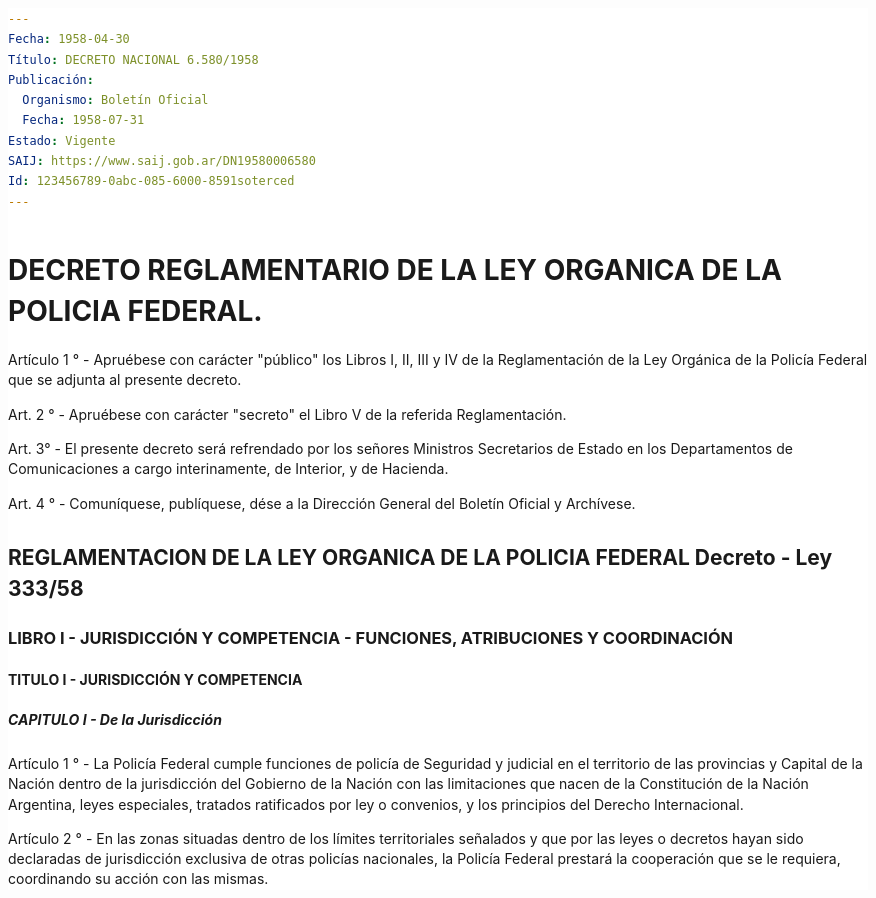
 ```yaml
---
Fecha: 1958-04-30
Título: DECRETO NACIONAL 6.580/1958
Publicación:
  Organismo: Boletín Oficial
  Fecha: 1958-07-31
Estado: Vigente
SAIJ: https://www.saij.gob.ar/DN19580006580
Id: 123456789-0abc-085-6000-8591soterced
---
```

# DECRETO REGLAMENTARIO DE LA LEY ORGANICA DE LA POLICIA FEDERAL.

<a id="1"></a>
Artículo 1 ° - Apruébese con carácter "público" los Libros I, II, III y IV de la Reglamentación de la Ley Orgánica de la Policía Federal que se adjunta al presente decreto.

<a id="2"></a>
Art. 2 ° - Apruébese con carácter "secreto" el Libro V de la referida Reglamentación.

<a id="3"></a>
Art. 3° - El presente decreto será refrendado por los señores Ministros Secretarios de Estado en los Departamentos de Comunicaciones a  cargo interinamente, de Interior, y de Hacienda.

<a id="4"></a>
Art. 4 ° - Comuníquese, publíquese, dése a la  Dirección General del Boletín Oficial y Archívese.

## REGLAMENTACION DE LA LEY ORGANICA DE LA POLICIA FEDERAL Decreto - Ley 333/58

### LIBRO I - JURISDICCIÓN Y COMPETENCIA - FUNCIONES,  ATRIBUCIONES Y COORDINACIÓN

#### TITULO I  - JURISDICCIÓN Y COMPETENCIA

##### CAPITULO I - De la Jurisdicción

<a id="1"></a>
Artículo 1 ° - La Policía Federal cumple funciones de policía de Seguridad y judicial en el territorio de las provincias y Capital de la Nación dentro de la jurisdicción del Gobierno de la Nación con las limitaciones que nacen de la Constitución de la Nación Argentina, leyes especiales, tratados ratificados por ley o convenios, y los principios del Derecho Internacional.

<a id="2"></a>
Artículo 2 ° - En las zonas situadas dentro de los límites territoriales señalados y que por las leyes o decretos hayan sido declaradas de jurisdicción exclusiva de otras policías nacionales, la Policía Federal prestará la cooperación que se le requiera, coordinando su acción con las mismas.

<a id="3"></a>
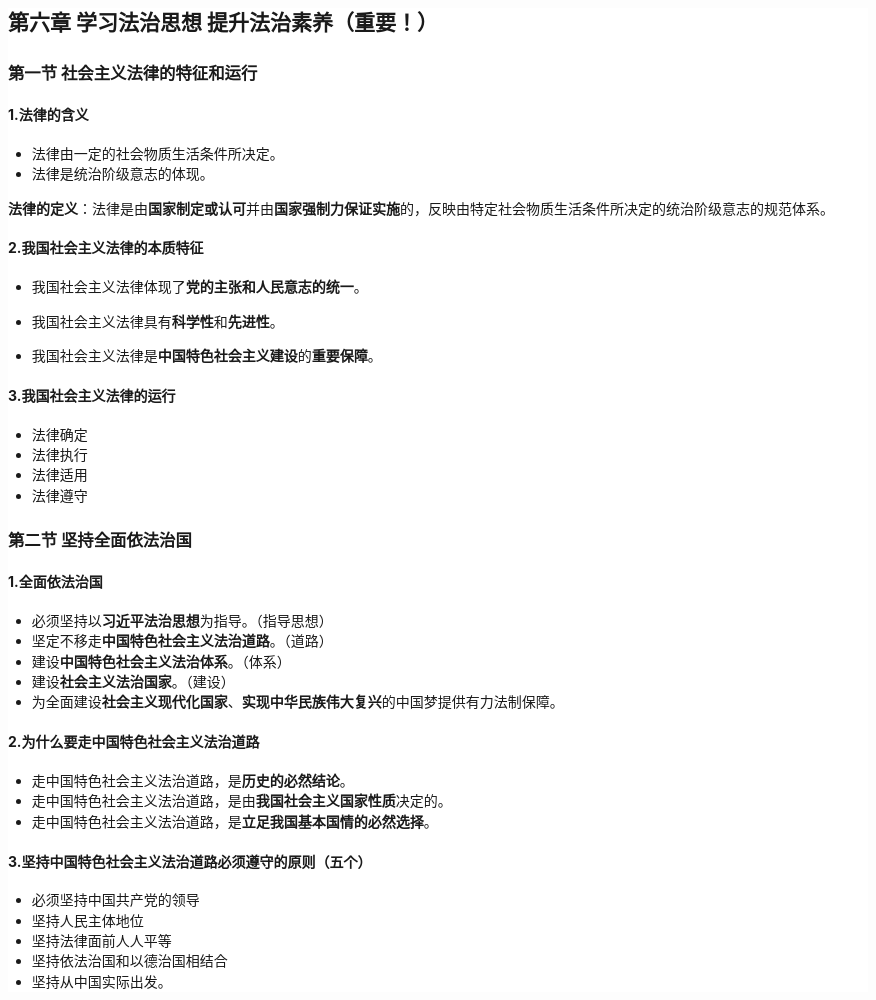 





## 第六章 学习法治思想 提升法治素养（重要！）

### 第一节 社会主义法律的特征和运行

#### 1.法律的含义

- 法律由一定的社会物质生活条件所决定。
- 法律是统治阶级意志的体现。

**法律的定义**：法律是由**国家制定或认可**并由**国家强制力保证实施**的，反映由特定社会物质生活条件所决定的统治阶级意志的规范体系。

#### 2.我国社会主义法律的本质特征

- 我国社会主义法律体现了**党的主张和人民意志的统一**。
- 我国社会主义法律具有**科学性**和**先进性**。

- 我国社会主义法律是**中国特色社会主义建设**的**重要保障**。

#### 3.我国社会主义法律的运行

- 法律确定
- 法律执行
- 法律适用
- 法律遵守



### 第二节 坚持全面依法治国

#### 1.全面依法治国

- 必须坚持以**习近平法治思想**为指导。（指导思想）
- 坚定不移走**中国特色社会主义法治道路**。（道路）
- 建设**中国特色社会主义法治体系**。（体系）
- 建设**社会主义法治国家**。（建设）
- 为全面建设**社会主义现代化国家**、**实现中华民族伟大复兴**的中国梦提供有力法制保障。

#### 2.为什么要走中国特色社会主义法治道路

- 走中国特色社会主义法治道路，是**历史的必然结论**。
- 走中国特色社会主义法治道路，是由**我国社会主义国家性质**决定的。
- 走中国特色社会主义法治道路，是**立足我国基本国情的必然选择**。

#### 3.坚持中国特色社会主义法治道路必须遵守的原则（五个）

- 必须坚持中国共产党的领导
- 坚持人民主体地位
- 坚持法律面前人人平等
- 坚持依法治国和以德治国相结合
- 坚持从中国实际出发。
******
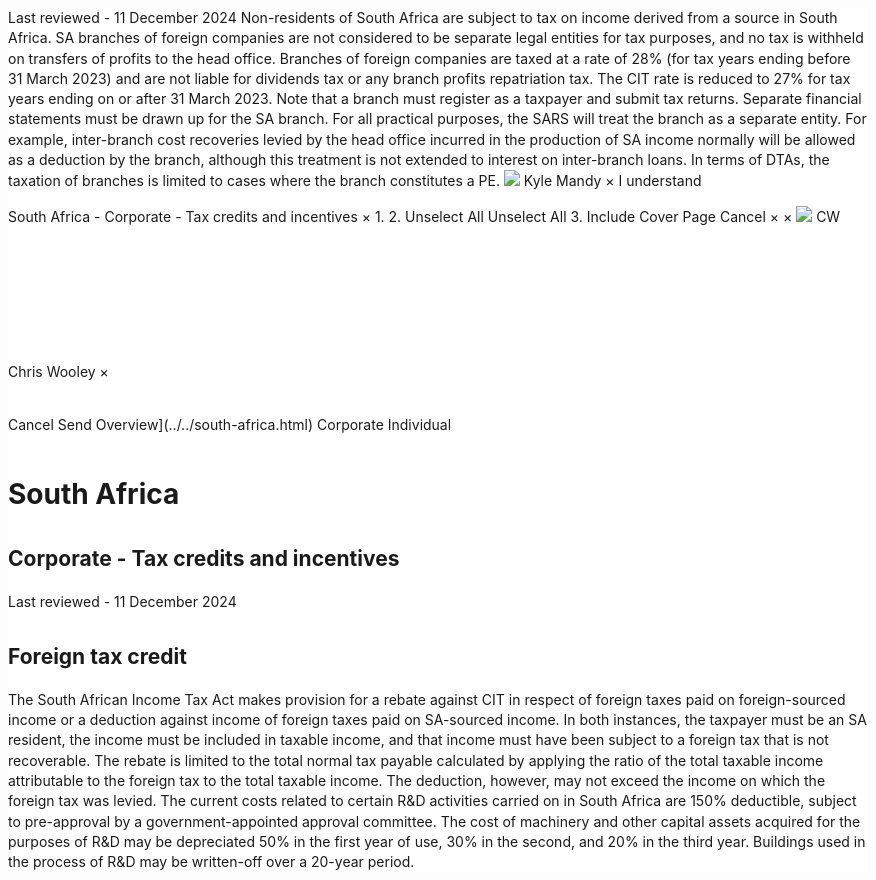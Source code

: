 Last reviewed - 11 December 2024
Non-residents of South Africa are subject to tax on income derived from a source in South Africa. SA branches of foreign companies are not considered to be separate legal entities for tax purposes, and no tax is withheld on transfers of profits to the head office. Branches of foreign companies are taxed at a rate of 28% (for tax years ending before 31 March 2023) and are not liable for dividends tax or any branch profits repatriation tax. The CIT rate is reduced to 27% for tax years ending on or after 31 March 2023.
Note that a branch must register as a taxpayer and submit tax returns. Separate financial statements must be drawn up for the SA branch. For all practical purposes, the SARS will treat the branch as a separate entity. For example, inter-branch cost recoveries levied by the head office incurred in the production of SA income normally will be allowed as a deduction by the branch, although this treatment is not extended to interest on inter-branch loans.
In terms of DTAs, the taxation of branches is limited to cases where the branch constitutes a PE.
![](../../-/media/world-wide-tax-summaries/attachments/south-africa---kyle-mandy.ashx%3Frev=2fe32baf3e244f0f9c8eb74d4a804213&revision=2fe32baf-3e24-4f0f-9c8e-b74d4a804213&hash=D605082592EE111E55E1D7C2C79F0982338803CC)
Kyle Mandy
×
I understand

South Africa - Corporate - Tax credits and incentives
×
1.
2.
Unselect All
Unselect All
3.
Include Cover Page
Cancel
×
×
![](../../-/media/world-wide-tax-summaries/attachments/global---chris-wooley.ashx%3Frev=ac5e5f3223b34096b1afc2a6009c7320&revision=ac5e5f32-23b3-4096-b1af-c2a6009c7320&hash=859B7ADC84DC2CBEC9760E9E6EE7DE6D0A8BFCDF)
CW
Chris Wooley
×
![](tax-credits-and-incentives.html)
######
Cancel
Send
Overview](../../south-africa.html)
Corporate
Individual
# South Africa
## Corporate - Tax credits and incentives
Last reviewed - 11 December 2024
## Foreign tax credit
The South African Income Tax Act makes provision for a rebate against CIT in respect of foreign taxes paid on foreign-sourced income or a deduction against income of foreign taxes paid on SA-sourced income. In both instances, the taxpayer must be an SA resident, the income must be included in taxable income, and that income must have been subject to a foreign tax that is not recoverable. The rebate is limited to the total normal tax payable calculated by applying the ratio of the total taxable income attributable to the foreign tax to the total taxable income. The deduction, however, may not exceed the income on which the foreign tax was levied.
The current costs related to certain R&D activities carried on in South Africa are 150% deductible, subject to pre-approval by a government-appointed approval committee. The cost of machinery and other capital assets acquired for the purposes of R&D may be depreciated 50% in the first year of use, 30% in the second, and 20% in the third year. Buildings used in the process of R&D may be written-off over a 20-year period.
******
## WHAT YOU WILL DO
Set down exactly the lines of the data above, beginning with the line that has "- 法律是统治阶级意志的体现。" and ending with the line that has "- 必须坚持以**习近平法治思想**为指导。（指导思想）", and no others.

## ANSWER BOX
- 法律是统治阶级意志的体现。

**法律的定义**：法律是由**国家制定或认可**并由**国家强制力保证实施**的，反映由特定社会物质生活条件所决定的统治阶级意志的规范体系。

#### 2.我国社会主义法律的本质特征

- 我国社会主义法律体现了**党的主张和人民意志的统一**。
- 我国社会主义法律具有**科学性**和**先进性**。

- 我国社会主义法律是**中国特色社会主义建设**的**重要保障**。

#### 3.我国社会主义法律的运行

- 法律确定
- 法律执行
- 法律适用
- 法律遵守



### 第二节 坚持全面依法治国

#### 1.全面依法治国

- 必须坚持以**习近平法治思想**为指导。（指导思想）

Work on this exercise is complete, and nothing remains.